> **Supplied records**:
- - -

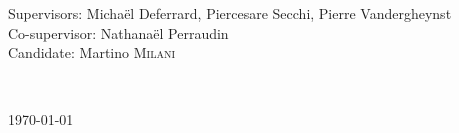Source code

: \begin{titlepage}
\begin{minipage}{1\textwidth}
	\begin{flushleft} \large
		Supervisors: Micha\"el Deferrard, Piercesare Secchi, Pierre Vandergheynst\\
		Co-supervisor: Nathana\"el Perraudin\\
		\vspace{1cm}
		Candidate: Martino \textsc{Milani}
		\end{flushleft}
	\vspace{2cm}
\end{minipage}
~

{\large \today } %
\vspace{1cm}
\end{titlepage}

- - -

> **About this exercise**:
If pictures appear among the records, do not carry them over; retype the rest exactly.

> **Response area**:
Source code

: \begin{titlepage}
\begin{minipage}{1\textwidth}
	\begin{flushleft} \large
		Supervisors: Micha\"el Deferrard, Piercesare Secchi, Pierre Vandergheynst\\
		Co-supervisor: Nathana\"el Perraudin\\
		\vspace{1cm}
		Candidate: Martino \textsc{Milani}
		\end{flushleft}
	\vspace{2cm}
\end{minipage}
~

{\large \today } %
\vspace{1cm}
\end{titlepage}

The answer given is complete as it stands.